#### The task:
Using the entries that follow, please report how many lines contain the word "nested", with no other words.

#### Information given:
----
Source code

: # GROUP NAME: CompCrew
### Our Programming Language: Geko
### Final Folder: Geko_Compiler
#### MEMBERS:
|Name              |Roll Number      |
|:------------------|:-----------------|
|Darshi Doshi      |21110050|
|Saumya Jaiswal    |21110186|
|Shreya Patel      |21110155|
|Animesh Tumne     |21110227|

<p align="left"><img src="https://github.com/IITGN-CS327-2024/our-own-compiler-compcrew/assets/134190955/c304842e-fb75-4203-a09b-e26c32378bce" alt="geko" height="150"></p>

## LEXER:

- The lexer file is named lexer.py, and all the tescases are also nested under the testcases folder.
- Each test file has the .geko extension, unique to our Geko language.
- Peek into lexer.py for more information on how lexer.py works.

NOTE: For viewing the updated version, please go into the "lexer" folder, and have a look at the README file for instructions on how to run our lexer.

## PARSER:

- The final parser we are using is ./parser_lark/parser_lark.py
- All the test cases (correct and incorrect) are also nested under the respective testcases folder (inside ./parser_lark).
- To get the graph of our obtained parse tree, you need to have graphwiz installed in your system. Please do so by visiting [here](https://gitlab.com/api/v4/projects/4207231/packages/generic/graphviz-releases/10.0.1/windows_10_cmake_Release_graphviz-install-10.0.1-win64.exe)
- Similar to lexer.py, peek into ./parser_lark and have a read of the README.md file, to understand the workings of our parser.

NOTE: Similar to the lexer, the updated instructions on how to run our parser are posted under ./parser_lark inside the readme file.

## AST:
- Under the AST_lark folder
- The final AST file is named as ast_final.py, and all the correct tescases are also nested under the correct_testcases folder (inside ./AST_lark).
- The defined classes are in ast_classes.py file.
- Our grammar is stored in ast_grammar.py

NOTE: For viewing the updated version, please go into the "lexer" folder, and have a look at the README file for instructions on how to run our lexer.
----
#### Output:
3